Sì, può, perché i periodi di sbandamento capitano a tutti. In modo diverso anche ad Hamilton, che per andare a intermittenza a fine 2016 scoprì che aveva dovuto cedere lo scettro a Nico Rosberg. Può farlo, Vettel, anche perché al momento vi viene in mente un altro nome che potrebbe senza indugi combattere contro Hamilton e la Mercedes? L’unico è Ricciardo, che però se n’è andato in Renault e intorno ai trent’anni non ha mai corso una gara decisiva per il titolo nella sua carriera, né condotto una stagione da candidato al mondiale. Per Leclerc bisogna aspettare, per ora solo indizi, sia pure promettenti. E’ comunque quanto di meglio offra al momento la piazza, al netto di Verstappen che lui pure però deve dimostrare di essere capace di recitare lo spartito da uomo che ragiona a lungo termine e non curva per curva.

Non è l’uomo giusto

Oppure non può, perché due stagioni di altalena emotiva fanno una prova. Alonso diceva che Vettel vinceva solo grazie alla macchina, e al netto del suo fegato corroso negli anni rossi della sua carriera forse qualche ragione l’aveva.
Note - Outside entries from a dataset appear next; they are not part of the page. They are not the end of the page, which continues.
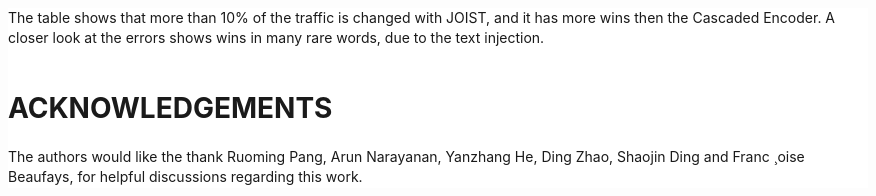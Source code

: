 The table shows that more than 10% of the traffic is changed with JOIST, and it has more wins then the Cascaded Encoder. A closer look at the errors shows wins in many rare words, due to the text injection. 

# ACKNOWLEDGEMENTS

The authors would like the thank Ruoming Pang, Arun Narayanan, Yanzhang He, Ding Zhao, Shaojin Ding and Franc ¸oise Beaufays, for helpful discussions regarding this work.

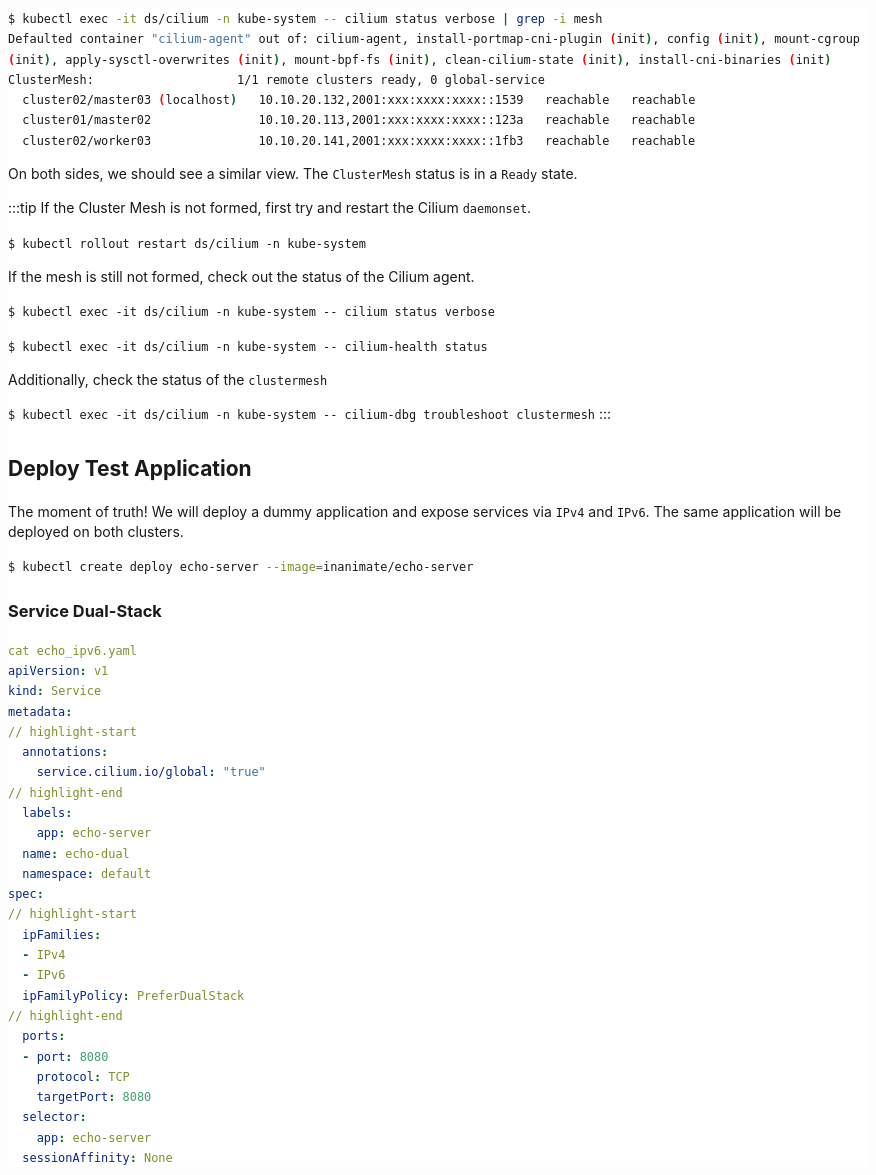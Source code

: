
 ```bash
$ kubectl exec -it ds/cilium -n kube-system -- cilium status verbose | grep -i mesh
Defaulted container "cilium-agent" out of: cilium-agent, install-portmap-cni-plugin (init), config (init), mount-cgroup (init), apply-sysctl-overwrites (init), mount-bpf-fs (init), clean-cilium-state (init), install-cni-binaries (init)
ClusterMesh:                    1/1 remote clusters ready, 0 global-service
  cluster02/master03 (localhost)   10.10.20.132,2001:xxx:xxxx:xxxx::1539   reachable   reachable
  cluster01/master02               10.10.20.113,2001:xxx:xxxx:xxxx::123a   reachable   reachable
  cluster02/worker03               10.10.20.141,2001:xxx:xxxx:xxxx::1fb3   reachable   reachable
```

On both sides, we should see a similar view. The `ClusterMesh` status is in a `Ready` state.

:::tip
If the Cluster Mesh is not formed, first try and restart the Cilium `daemonset`.

```$ kubectl rollout restart ds/cilium -n kube-system```

If the mesh is still not formed, check out the status of the Cilium agent.

```$ kubectl exec -it ds/cilium -n kube-system -- cilium status verbose```

```$ kubectl exec -it ds/cilium -n kube-system -- cilium-health status```

Additionally, check the status of the `clustermesh`

```$ kubectl exec -it ds/cilium -n kube-system -- cilium-dbg troubleshoot clustermesh```
:::

## Deploy Test Application

The moment of truth! We will deploy a dummy application and expose services via `IPv4` and `IPv6`. The same application will be deployed on both clusters.

```bash
$ kubectl create deploy echo-server --image=inanimate/echo-server
```

### Service Dual-Stack

```yaml showLineNumbers
cat echo_ipv6.yaml
apiVersion: v1
kind: Service
metadata:
// highlight-start
  annotations:
    service.cilium.io/global: "true"
// highlight-end
  labels:
    app: echo-server
  name: echo-dual
  namespace: default
spec:
// highlight-start
  ipFamilies:
  - IPv4
  - IPv6
  ipFamilyPolicy: PreferDualStack
// highlight-end
  ports:
  - port: 8080
    protocol: TCP
    targetPort: 8080
  selector:
    app: echo-server
  sessionAffinity: None
```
In molti stanno sottolineando che il tedesco va in crisi quando deve gestire un momento difficile, che invece di farsi prudente si fa salire la mosca al naso e reagisce d’istinto invece che con la freddezza dei nervi. I tanti errori in partenza non possono essere un caso, se ripetuti in un così lungo arco di tempo. Lo pensa anche la Ferrari, che gli ha tolto una certezza (quasi) mansueta di compagno di squadra come Raikkonen per mettere a bordo un francese rampante come Leclerc. Il segnale è chiaro: sei tu la prima punta, ma se non funzioni abbiamo un’alternativa pronta e futuribile. Forse non a medio termine, ma nel brevissimo spazio di tempo delle prime sei gare del prossimo mondiale.

Le prospettive

Che Vettel stia deludendo, sé stesso e quelli che avevano creduto in lui, è innegabile. Che possa trovare le risorse per risalire emotivamente e tecnicamente la china e fare del 2019 la stagione delle rivincite sue e della Ferrari è una speranza. A fidarsi dei precedenti, è difficile ritrovare un pilota in grado di cambiare completamente la propria sfera emotiva e trasformare gli spigoli in curve, di rendere liscio ciò che è ruvido. Perciò, tra le due, tendiamo a essere pessimisti più che ottimisti. Vero che anche Schumacher vinse solo alla quinta stagione in Ferrari per non fermarsi più e che prima lui pure aveva dovuto ingoiare le critiche, con l’attentato a Villeneuve a Jerez nel 1997, l’errore in partenza a Suzuka nel 1998 e la gamba rotta nel 1999 a Silverstone. Ma erano sbavature dentro stagioni leggendarie, mentre il 2018 di Vettel è stato sbavature alternate a qualche lampo di genio. Il 2019, in un modo o nell’altro, riscriverà le gerarchie della F1 con cerchi concentrici che invaderanno anche le stagioni successive.